*THE PROBLEM:*
Extract all lines that hold "against" from the records below.

━━━━━━━━

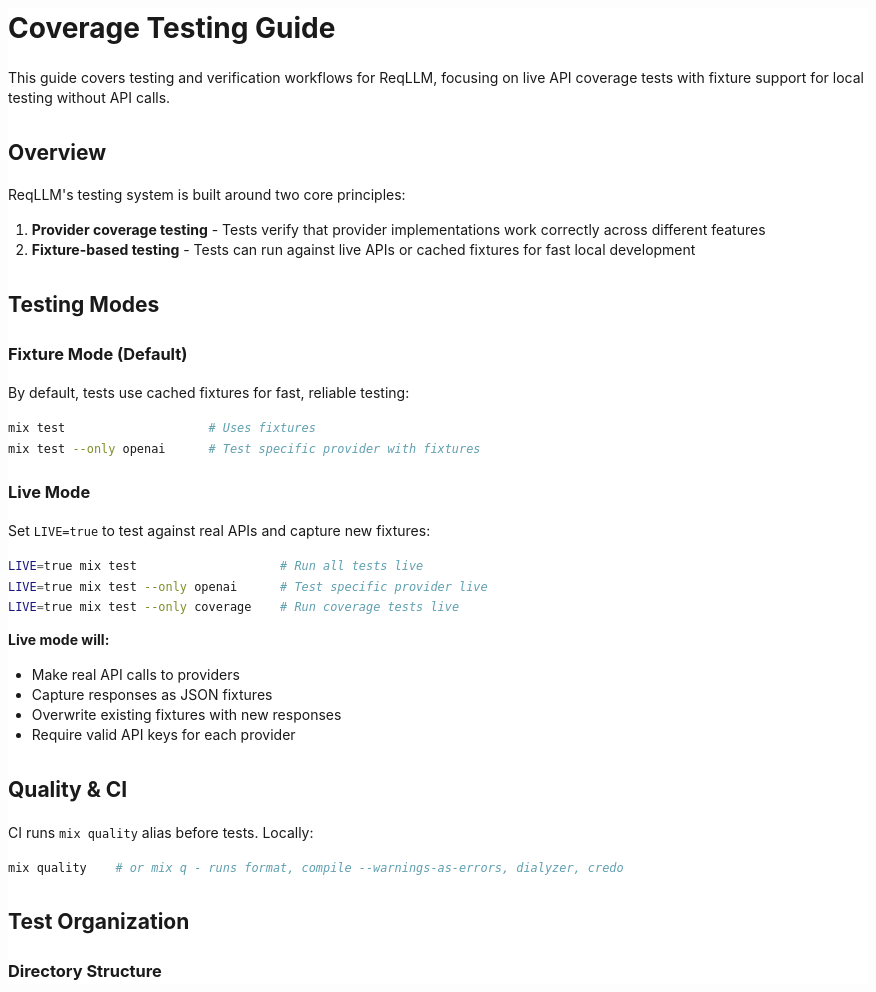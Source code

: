 # Coverage Testing Guide

This guide covers testing and verification workflows for ReqLLM, focusing on live API coverage tests with fixture support for local testing without API calls.

## Overview

ReqLLM's testing system is built around two core principles:

1. **Provider coverage testing** - Tests verify that provider implementations work correctly across different features
2. **Fixture-based testing** - Tests can run against live APIs or cached fixtures for fast local development

## Testing Modes

### Fixture Mode (Default)

By default, tests use cached fixtures for fast, reliable testing:

```bash
mix test                    # Uses fixtures
mix test --only openai      # Test specific provider with fixtures
```

### Live Mode

Set `LIVE=true` to test against real APIs and capture new fixtures:

```bash
LIVE=true mix test                    # Run all tests live
LIVE=true mix test --only openai      # Test specific provider live
LIVE=true mix test --only coverage    # Run coverage tests live
```

**Live mode will:**
- Make real API calls to providers
- Capture responses as JSON fixtures
- Overwrite existing fixtures with new responses
- Require valid API keys for each provider

## Quality & CI

CI runs `mix quality` alias before tests. Locally:

```bash
mix quality    # or mix q - runs format, compile --warnings-as-errors, dialyzer, credo
```

## Test Organization

### Directory Structure
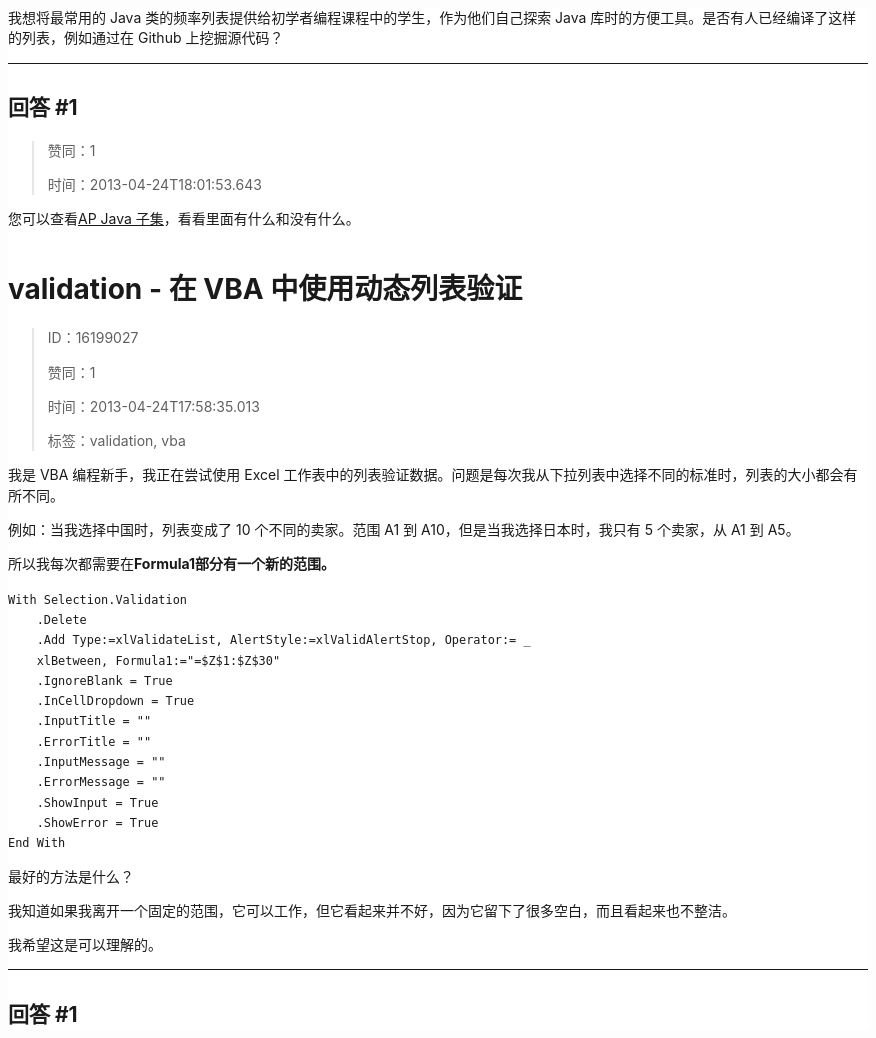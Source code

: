 我想将最常用的 Java 类的频率列表提供给初学者编程课程中的学生，作为他们自己探索 Java 库时的方便工具。是否有人已经编译了这样的列表，例如通过在 Github 上挖掘源代码？

* * *

## 回答 #1

> 赞同：1
> 
> 时间：2013-04-24T18:01:53.643

您可以查看[AP Java 子集](https://apstudent.collegeboard.org/apcourse/ap-computer-science-a/about-the-exam/java-subset)，看看里面有什么和没有什么。

# validation - 在 VBA 中使用动态列表验证

> ID：16199027
> 
> 赞同：1
> 
> 时间：2013-04-24T17:58:35.013
> 
> 标签：validation, vba

我是 VBA 编程新手，我正在尝试使用 Excel 工作表中的列表验证数据。问题是每次我从下拉列表中选择不同的标准时，列表的大小都会有所不同。

例如：当我选择中国时，列表变成了 10 个不同的卖家。范围 A1 到 A10，但是当我选择日本时，我只有 5 个卖家，从 A1 到 A5。

所以我每次都需要在**Formula1部分有一个新的范围。**

```
With Selection.Validation
    .Delete
    .Add Type:=xlValidateList, AlertStyle:=xlValidAlertStop, Operator:= _
    xlBetween, Formula1:="=$Z$1:$Z$30"
    .IgnoreBlank = True
    .InCellDropdown = True
    .InputTitle = ""
    .ErrorTitle = ""
    .InputMessage = ""
    .ErrorMessage = ""
    .ShowInput = True
    .ShowError = True
End With 
```

最好的方法是什么？

我知道如果我离开一个固定的范围，它可以工作，但它看起来并不好，因为它留下了很多空白，而且看起来也不整洁。

我希望这是可以理解的。

* * *

## 回答 #1
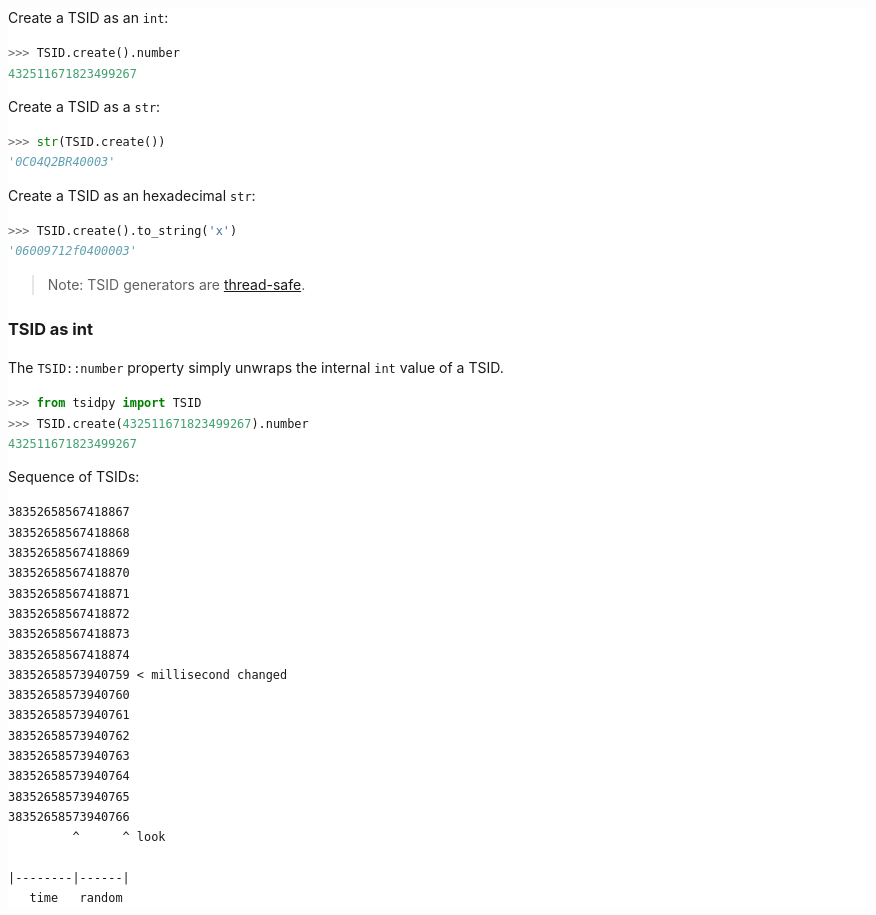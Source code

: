 Create a TSID as an `int`:

```python
>>> TSID.create().number
432511671823499267
```

Create a TSID as a `str`:

```python
>>> str(TSID.create())
'0C04Q2BR40003'
```

Create a TSID as an hexadecimal `str`:

```python
>>> TSID.create().to_string('x')
'06009712f0400003'
```

> Note: TSID generators are [thread-safe](https://en.wikipedia.org/wiki/Thread_safety).

### TSID as int

The `TSID::number` property simply unwraps the internal `int` value of a TSID.

```python
>>> from tsidpy import TSID
>>> TSID.create(432511671823499267).number
432511671823499267
```

Sequence of TSIDs:

```text
38352658567418867
38352658567418868
38352658567418869
38352658567418870
38352658567418871
38352658567418872
38352658567418873
38352658567418874
38352658573940759 < millisecond changed
38352658573940760
38352658573940761
38352658573940762
38352658573940763
38352658573940764
38352658573940765
38352658573940766
         ^      ^ look
                                   
|--------|------|
   time   random
```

━━━━━━━━

*RESULT FOR THIS TASK:*
2. **Fixture-based testing** - Tests can run against live APIs or cached fixtures for fast local development
Set `LIVE=true` to test against real APIs and capture new fixtures:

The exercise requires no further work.